Sink Framework Evolution in Apache Flink
- Data Lakes, Data Warehouses and Data Lakehouses
- Moscone South | Level 2 | 215
- 35 min
Apache Flink is one of the most popular frameworks for unified stream and batch processing. Like every other big data framework, Apache Flink offers connectors to different external systems to read from and write to. We refer to connectors for writing to external systems as sinks. Over the years, multiple frameworks existed inside Apache Flink for building sinks. The Apache Flink community also noticed the latest trend of ingesting real-time data directly into data lakes for further usage. Therefore with Apache Flink 1.15, we released the next iteration of our sink framework. We designed it to accommodate the needs of modern data lake connectors i.e. lazy file compaction, user-defined shuffling.

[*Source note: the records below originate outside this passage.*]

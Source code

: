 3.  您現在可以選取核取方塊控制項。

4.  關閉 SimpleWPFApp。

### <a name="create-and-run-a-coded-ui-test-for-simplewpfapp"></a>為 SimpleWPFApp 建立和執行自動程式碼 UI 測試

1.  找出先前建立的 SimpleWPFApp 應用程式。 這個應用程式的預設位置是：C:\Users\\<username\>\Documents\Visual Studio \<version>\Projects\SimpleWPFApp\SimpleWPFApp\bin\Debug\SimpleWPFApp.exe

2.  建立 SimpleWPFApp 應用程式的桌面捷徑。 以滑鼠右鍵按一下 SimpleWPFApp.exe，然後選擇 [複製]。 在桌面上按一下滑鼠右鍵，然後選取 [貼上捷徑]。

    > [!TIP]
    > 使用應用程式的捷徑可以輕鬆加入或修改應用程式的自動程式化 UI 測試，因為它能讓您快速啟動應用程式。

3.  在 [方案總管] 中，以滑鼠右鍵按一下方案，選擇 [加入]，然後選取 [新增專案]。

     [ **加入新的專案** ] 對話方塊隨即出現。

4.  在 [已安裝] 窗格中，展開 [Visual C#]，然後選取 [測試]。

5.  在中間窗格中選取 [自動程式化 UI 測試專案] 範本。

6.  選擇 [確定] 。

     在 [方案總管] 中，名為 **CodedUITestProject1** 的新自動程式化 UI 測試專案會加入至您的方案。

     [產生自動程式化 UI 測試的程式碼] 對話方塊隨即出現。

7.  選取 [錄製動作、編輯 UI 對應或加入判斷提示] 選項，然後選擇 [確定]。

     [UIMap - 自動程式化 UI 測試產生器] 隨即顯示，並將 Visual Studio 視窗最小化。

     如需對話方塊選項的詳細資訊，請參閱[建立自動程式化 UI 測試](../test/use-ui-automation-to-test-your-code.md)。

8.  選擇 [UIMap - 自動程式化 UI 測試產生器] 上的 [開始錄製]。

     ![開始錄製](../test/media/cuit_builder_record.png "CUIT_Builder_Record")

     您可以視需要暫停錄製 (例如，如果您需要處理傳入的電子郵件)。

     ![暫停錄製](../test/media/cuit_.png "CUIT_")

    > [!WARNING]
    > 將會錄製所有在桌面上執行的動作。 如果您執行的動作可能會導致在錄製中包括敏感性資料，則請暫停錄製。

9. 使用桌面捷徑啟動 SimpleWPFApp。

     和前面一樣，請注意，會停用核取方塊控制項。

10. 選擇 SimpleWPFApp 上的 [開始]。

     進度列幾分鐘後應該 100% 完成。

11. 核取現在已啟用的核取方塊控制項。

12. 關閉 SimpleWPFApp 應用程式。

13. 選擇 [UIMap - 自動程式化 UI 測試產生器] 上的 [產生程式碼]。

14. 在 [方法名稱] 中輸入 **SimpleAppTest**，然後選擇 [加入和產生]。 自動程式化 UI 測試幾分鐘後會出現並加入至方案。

In this talk, we first give a brief historical glimpse of the evolution of the frameworks that started as a kind of a simple map operation until a custom operator model that simplified two-phase commit semantics. Secondly, we do a deep dive into Apache Flink’s fault tolerance model to explain how the last iteration of the sink framework supports exactly-once processing and complex operations important for delta lakes.
In summary, this talk introduces the principles behind the sink framework in Apache Flink and gives a starting point for developers building a new connector for Apache Flink.